Most households are abuzz as various mobile devices alert us to text messages or Instagram posts, but we can help teach our kids self-control by resisting the urge to respond immediately.

 

Share social media.

From Facebook and Instagram to YouTube and Snapchat, social media is ripe with character lessons. Most teens and kids use social media effectively and well. However, there are times where we all (adults included) use social media to hurt, be aggressive, and place blame.

 

For additional information visit: www.commonsensemedia.org

 

 

CHALLENGE: ALL children’s and teens’ phones should be charged at night in their parent/guardian bedroom.

 

Marganna Stanley

Superintendent of Henderson County Schools

 

 

Digital Parenting Video Series

Episode 1

 

Episode 2

 

Episode 3

 

 

 

Update for March 2019

Momo is a sinister ‘challenge’ that has been around for some time. It has recently resurfaced and once again has come to the attention of schools and children across the country. Momo has been heavily linked with apps such as Facebook, WhatsApp, YouTube, and most recently (and most worryingly)... YouTube Kids. The scary doll-like figure reportedly sends graphic violent images and asks users to partake in dangerous challenges like waking up at random hours and has even been associated with self-harm.

 

Tips from National Online Safety:

  •    Talk regularly with your child. As well as monitoring your child’s activity, it’s important for you to discuss it with them too. Not only will this give you an understanding of their online actions, but those honest and frequent conversations will encourage your child to feel confident to discuss issues and concerns they may have related to the online world.
  •    Be present. It’s important for you, as a parent or guardian, to be present while your children are online. This will give you a greater understanding of what they are doing on their devices, as well as providing you with the opportunity to discuss, support and stop certain activities that your child may be involved in.
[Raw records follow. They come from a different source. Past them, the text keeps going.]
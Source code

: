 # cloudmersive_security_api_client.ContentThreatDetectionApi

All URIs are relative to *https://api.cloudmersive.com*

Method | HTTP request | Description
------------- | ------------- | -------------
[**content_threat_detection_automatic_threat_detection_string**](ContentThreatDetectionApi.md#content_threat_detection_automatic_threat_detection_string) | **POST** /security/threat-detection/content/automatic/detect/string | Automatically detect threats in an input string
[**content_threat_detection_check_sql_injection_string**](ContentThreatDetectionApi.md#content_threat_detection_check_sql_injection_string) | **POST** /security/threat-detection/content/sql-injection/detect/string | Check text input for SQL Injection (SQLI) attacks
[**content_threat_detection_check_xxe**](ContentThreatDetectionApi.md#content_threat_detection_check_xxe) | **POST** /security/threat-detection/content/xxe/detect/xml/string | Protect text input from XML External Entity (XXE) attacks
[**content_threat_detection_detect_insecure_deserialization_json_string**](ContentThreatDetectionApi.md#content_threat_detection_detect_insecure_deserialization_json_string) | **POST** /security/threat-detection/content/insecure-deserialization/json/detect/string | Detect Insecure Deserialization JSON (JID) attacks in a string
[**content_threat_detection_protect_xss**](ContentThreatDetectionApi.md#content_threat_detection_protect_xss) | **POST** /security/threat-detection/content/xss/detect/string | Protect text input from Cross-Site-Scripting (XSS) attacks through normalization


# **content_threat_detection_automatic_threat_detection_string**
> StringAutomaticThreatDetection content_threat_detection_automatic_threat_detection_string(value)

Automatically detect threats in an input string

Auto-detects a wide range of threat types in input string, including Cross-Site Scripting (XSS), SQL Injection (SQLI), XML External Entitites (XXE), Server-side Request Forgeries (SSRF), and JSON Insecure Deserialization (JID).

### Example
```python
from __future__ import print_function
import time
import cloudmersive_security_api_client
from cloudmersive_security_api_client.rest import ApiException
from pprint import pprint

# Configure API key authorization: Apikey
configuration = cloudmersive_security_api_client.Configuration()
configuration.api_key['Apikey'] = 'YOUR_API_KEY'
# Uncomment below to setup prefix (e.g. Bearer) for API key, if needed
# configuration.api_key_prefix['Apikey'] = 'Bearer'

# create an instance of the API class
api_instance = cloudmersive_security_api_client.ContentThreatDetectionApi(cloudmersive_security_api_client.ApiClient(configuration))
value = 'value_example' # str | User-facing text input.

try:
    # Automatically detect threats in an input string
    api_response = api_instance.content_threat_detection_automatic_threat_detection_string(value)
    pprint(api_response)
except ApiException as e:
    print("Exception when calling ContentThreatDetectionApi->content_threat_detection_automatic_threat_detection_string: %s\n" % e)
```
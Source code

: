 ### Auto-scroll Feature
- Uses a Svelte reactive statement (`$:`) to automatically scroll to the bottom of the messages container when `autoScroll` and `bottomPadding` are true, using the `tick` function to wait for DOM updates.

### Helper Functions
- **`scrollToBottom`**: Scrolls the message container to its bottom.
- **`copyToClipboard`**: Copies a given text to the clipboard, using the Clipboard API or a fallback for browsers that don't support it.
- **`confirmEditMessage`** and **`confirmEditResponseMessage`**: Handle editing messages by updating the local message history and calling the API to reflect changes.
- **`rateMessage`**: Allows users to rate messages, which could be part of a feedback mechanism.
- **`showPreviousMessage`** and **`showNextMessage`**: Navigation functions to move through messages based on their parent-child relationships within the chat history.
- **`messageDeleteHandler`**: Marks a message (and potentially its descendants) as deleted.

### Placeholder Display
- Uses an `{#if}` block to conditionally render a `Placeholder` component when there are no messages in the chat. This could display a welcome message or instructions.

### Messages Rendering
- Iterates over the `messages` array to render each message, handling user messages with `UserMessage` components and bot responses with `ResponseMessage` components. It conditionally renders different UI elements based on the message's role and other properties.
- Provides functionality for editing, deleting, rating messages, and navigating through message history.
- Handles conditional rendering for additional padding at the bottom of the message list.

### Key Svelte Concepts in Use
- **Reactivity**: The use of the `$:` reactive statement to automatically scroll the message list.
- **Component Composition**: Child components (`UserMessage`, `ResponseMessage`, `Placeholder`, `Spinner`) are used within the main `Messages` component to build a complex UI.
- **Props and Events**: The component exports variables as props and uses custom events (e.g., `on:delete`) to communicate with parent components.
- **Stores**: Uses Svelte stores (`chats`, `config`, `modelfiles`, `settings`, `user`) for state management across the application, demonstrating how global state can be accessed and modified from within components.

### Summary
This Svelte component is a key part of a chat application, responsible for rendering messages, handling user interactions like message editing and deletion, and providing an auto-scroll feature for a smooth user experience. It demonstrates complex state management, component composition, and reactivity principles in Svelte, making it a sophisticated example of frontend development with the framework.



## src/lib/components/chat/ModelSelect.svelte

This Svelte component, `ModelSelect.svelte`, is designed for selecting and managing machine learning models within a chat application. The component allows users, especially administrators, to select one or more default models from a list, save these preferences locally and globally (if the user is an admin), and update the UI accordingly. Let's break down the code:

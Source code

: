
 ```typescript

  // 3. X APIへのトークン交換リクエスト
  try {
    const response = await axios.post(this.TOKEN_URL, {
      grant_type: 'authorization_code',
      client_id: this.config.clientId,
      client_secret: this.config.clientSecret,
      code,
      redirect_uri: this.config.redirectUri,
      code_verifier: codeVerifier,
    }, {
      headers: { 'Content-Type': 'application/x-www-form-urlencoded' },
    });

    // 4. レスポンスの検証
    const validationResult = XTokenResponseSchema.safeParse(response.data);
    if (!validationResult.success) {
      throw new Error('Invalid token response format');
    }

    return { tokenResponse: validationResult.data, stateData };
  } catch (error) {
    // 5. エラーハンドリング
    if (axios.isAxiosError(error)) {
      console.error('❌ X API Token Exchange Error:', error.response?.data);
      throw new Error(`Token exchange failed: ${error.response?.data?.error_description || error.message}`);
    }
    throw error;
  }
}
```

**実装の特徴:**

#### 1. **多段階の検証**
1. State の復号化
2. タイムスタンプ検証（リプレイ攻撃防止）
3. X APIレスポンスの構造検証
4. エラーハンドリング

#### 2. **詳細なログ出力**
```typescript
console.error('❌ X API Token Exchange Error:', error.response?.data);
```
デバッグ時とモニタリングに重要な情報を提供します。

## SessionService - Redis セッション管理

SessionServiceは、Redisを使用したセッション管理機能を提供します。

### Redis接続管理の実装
As the nature of each task becomes progressively worse, it’s also important to recognize any changes in your child’s behavior.
  •    Tell them it’s not real. Just like any urban legend or horror story, the concept can be quite frightening and distressing for young people. While this may seem obvious, it’s important for you to reiterate to your child that Momo is not a real person and cannot directly harm them. Also, tell your child to avoid openly searching for this content online as it may only cause more distress.